While the story is far from the most in-depth ever committed to celluloid, and the acting is similarly basic, it is, as with much cult cinema, the energy of the film that really carries it along.
Presented in rather episodic style each section sees The Warriors encounter a different gang, roughly divided by stops on the New York train system, each of whom has their own distinctive look and style.
These looks balance on the edge of the ridiculous (such as The Punks who look more like Dexys Midnight Runners circa Come On Eileen than The Ramones) but in some cases have become strangely iconic for reasons I’m still not sure of (The Baseball Furies with their matching baseball uniforms and coloured face paint for example).
A lot of this, as well as some nice synth flourishes on the soundtrack, makes it somewhat like a less dark or meaningful A Clockwork Orange.
While a lot about the film is fairly basic, it’s gritty 70s aesthetic really adds to the atmosphere.

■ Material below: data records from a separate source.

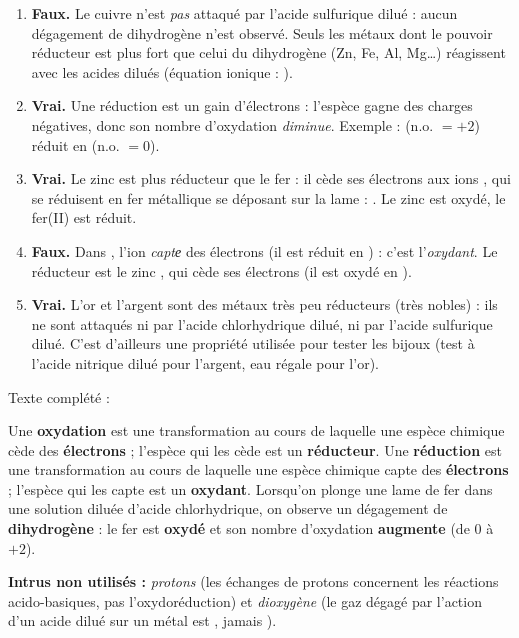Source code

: \documentclass[11pt]{article}
\begin{document}
\begin{corrige}
\begin{enumerate}
\item \textbf{Faux.} Le cuivre n'est \emph{pas} attaqué par l'acide sulfurique dilué : aucun dégagement de dihydrogène n'est observé. Seuls les métaux dont le pouvoir réducteur est plus fort que celui du dihydrogène (Zn, Fe, Al, Mg\dots) réagissent avec les acides dilués (équation ionique : ).
\item \textbf{Vrai.} Une réduction est un gain d'électrons : l'espèce gagne des charges négatives, donc son nombre d'oxydation \emph{diminue}. Exemple :  (n.o. $= +2$) réduit en  (n.o. $= 0$).
\item \textbf{Vrai.} Le zinc est plus réducteur que le fer : il cède ses électrons aux ions , qui se réduisent en fer métallique se déposant sur la lame : . Le zinc est oxydé, le fer(II) est réduit.
\item \textbf{Faux.} Dans , l'ion  \emph{captе} des électrons (il est réduit en ) : c'est l'\emph{oxydant}. Le réducteur est le zinc , qui cède ses électrons (il est oxydé en ).
\item \textbf{Vrai.} L'or et l'argent sont des métaux très peu réducteurs (très nobles) : ils ne sont attaqués ni par l'acide chlorhydrique dilué, ni par l'acide sulfurique dilué. C'est d'ailleurs une propriété utilisée pour tester les bijoux (test à l'acide nitrique dilué pour l'argent, eau régale pour l'or).
\end{enumerate}
\end{corrige}

\begin{corrige}
Texte complété :

Une \textbf{oxydation} est une transformation au cours de laquelle une espèce chimique cède des \textbf{électrons} ; l'espèce qui les cède est un \textbf{réducteur}. Une \textbf{réduction} est une transformation au cours de laquelle une espèce chimique capte des \textbf{électrons} ; l'espèce qui les capte est un \textbf{oxydant}. Lorsqu'on plonge une lame de fer dans une solution diluée d'acide chlorhydrique, on observe un dégagement de \textbf{dihydrogène} : le fer est \textbf{oxydé} et son nombre d'oxydation \textbf{augmente} (de $0$ à $+2$).

\textbf{Intrus non utilisés :} \emph{protons} (les échanges de protons concernent les réactions acido-basiques, pas l'oxydoréduction) et \emph{dioxygène} (le gaz dégagé par l'action d'un acide dilué sur un métal est , jamais ).
\end{corrige}
\end{document}
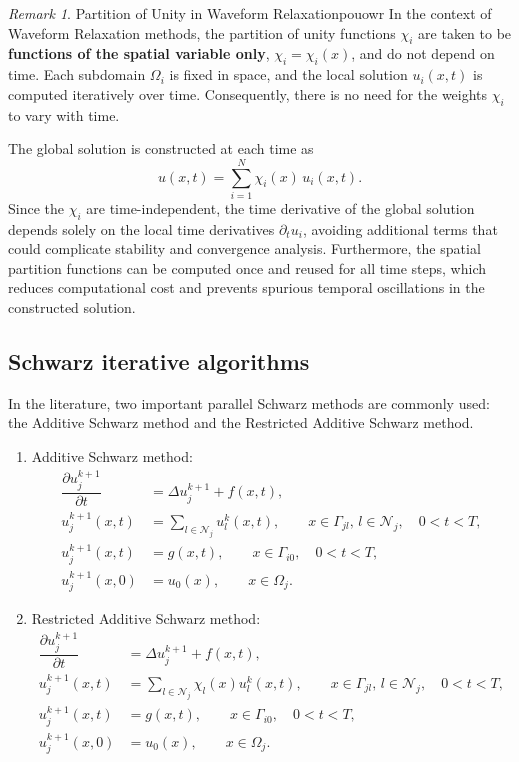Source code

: \documentclass[a4paper, 11pt]{article}
\theoremstyle{remark}
\newtheorem{remark}[equation]{Remark}
\begin{document}
\begin{remark}{Partition of Unity in Waveform Relaxation}{pouowr}
In the context of Waveform Relaxation methods, the partition of unity functions $\chi_i$ are taken to be \textbf{functions of the spatial variable only}, $\chi_i = \chi_i(x)$, and do not depend on time. Each subdomain $\Omega_i$ is fixed in space, and the local solution $u_i(x,t)$ is computed iteratively over time. Consequently, there is no need for the weights $\chi_i$ to vary with time. 

\vspace{8pt}
\noindent The global solution is constructed at each time as
\begin{equation*}
    u(x,t) = \sum_{i=1}^{N} \chi_i(x)\, u_i(x,t).
\end{equation*}
Since the $\chi_i$ are time-independent, the time derivative of the global solution depends solely on the local time derivatives $\partial_t u_i$, avoiding additional terms that could complicate stability and convergence analysis. Furthermore, the spatial partition functions can be computed once and reused for all time steps, which reduces computational cost and prevents spurious temporal oscillations in the constructed solution.
\end{remark}

\subsection{Schwarz iterative algorithms}
In the literature, two important parallel Schwarz methods are commonly used: the Additive Schwarz method and the Restricted Additive Schwarz method.

\begin{enumerate}[label=(\arabic*)]
 \item Additive Schwarz method:
 \begin{align*}
    \dfrac{\partial u_{j}^{k+1}}{\partial t} &= \Delta u_{j}^{k+1} + f(x, t),\\
    u_{j}^{k+1}(x, t) &= \sum_{l\in\mathcal{N}_{j}}u_{l}^{k}(x, t), \qquad x\in \Gamma_{jl}, \,l\in \mathcal{N}_{j}, \quad 0<t<T,\\
    u_{j}^{k+1}(x, t) &= g(x, t), \qquad x\in \Gamma_{i0}, \quad 0<t<T,\\
    u_{j}^{k+1}(x, 0) &= u_{0}(x), \qquad x\in \Omega_{j}.
\end{align*}
\item Restricted Additive Schwarz method:
\begin{align*}
    \dfrac{\partial u_{j}^{k+1}}{\partial t} &= \Delta u_{j}^{k+1} + f(x, t),\\
    u_{j}^{k+1}(x, t) &= \sum_{l\in\mathcal{N}_{j}}\chi_{l}(x)u_{l}^{k}(x, t), \qquad x\in \Gamma_{jl}, \,l\in \mathcal{N}_{j}, \quad 0<t<T,\\
    u_{j}^{k+1}(x, t) &= g(x, t), \qquad x\in \Gamma_{i0}, \quad 0<t<T,\\
    u_{j}^{k+1}(x, 0) &= u_{0}(x), \qquad x\in \Omega_{j}.
\end{align*}
\end{enumerate}
\end{document}
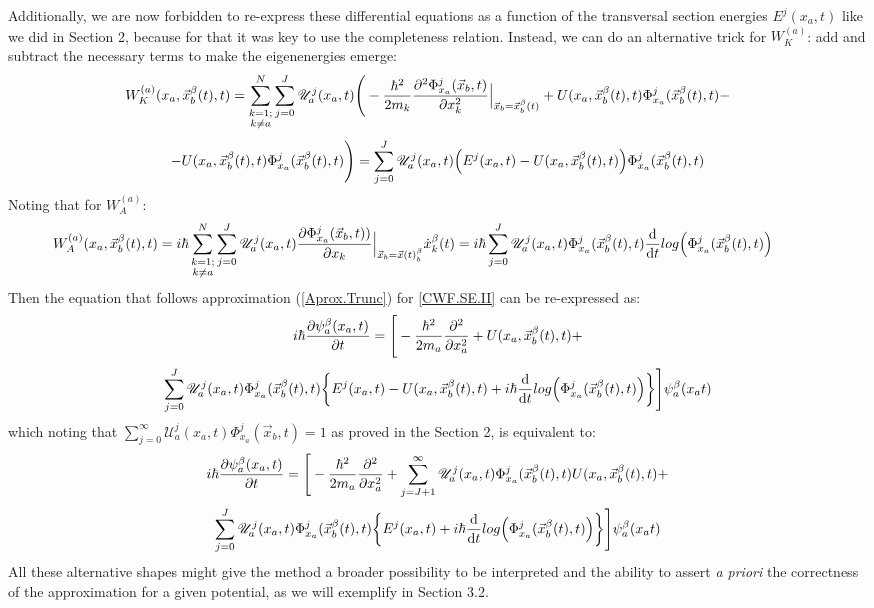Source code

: \documentclass[11pt, a4paper]{article} %
\newcommand{\U}{\mathscr{U}}
\begin{document}
Additionally, we are now forbidden to re-express these differential equations as a function of the transversal section energies $E^j(x_a,t)$ like we did in Section 2, because for that it was key to use the completeness relation. Instead, we can do an alternative trick for $W^{(a)}_K$: add and subtract the necessary terms to make the eigenenergies emerge:
$$
\hspace{-0.5cm} W_K^{(a)}(x_a, \vec{x}_b^\beta (t),t)= \sum_{\substack{k=1; \\ k\neq a}}^{N} \sum_{j=0}^J \U^j_a(x_a,t) \Bigg( -\frac{\hbar^2}{2m_k} \pdv[2]{ \Phi_{x_a}^j(\vec{x}_b,t)}{x_k}\Big\rvert_{\vec{x}_b=\vec{x}_b^\beta(t)} +U(x_a, \vec{x}_b^\beta(t), t)\Phi_{x_a}^j(\vec{x}_b^\beta(t),t) -
$$
$$
- U(x_a, \vec{x}_b^\beta(t), t)\Phi_{x_a}^j(\vec{x}_b^\beta(t),t)\Bigg)=\sum_{j=0}^J \U^j_a(x_a,t)\qty( E^j(x_a,t)-U(x_a, \vec{x}_b^\beta(t), t)) \Phi^j_{x_a}(\vec{x}_b^\beta(t),t)
$$
Noting that for $W^{(a)}_A$:
$$
\hspace{-1.25cm}W_A^{(a)}(x_a, \vec{x}_b^\beta (t),t)=i\hbar\sum_{\substack{k=1; \\ k\neq a}}^{N} \sum_{j=0}^J \U^j_a(x_a,t) \pdv{ \Phi_{x_a}^j(\vec{x}_b,t))}{x_k}\Big\rvert_{\vec{x}_b=\vec{x}(t)_b^\beta} \dot{x}_k^\beta(t)=i\hbar\sum_{j=0}^J\U^j_a(x_a,t)\Phi_{x_a}^j(\vec{x}_b^\beta(t),t)\dv{}{t}log\qty(\Phi_{x_a}^j(\vec{x}_b^\beta(t),t))
$$
Then the equation that follows approximation (\ref{Aprox.Trunc}) for \ref{CWF.SE.II} can be re-expressed as:
$$
i\hbar \pdv{\psi_a^\beta(x_a, t)}{t} = \Bigg[- \frac{\hbar^2}{2m_a}\pdv[2]{}{x_a} + U(x_a, \vec{x}_b^\beta(t), t)+ 
$$
$$
\sum_{j=0}^J \U^j_a(x_a,t)\Phi^j_{x_a}(\vec{x}_b^\beta(t),t)\qty{ E^j(x_a,t)-U(x_a, \vec{x}_b^\beta(t), t) +i\hbar\dv{}{t}log\qty(\Phi_{x_a}^j(\vec{x}_b^\beta(t),t))}  \Bigg]\psi_a^\beta(x_a t)
$$
which noting that $\sum_{j=0}^\infty \U^j_a(x_a,t)\Phi^j_{x_a}(\vec{x}_b,t)=1$ as proved in the Section 2, is equivalent to:
$$
i\hbar \pdv{\psi_a^\beta(x_a, t)}{t} = \Bigg[- \frac{\hbar^2}{2m_a}\pdv[2]{}{x_a} + \sum_{j=J+1}^\infty \U^j_a(x_a,t)\Phi^j_{x_a}(\vec{x}_b^\beta(t),t)U(x_a, \vec{x}_b^\beta(t), t)+ 
$$
$$
\sum_{j=0}^J \U^j_a(x_a,t)\Phi^j_{x_a}(\vec{x}_b^\beta(t),t)\qty{ E^j(x_a,t)+i\hbar\dv{}{t}log\qty(\Phi_{x_a}^j(\vec{x}_b^\beta(t),t))}  \Bigg]\psi_a^\beta(x_a t)
$$
All these alternative shapes might give the method a broader possibility to be interpreted and the ability to assert {\em a priori} the correctness of the approximation for a given potential, as we will exemplify in Section 3.2.
\newpage
\end{document}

This is aided by the archetypal characters and the sense that everyone knows this isn’t quite real life, along with the action sequences which are refreshingly simple and free of the impression that everyone is an MMA experts like in many modern movies.
Along with this it resists the potential urge to be too self exploratory, keeping it to a brisk 90 minutes of raucous fun.
While watching it now means I may not have quite the connection to it I might have to other cult movies of its ilk, and it has a few problematic moments in its character portrayals, I could easily see how watching The Warriors as a teenager would make it one of those films that stays a favourite for life and quite how it’s gained the reputation it has.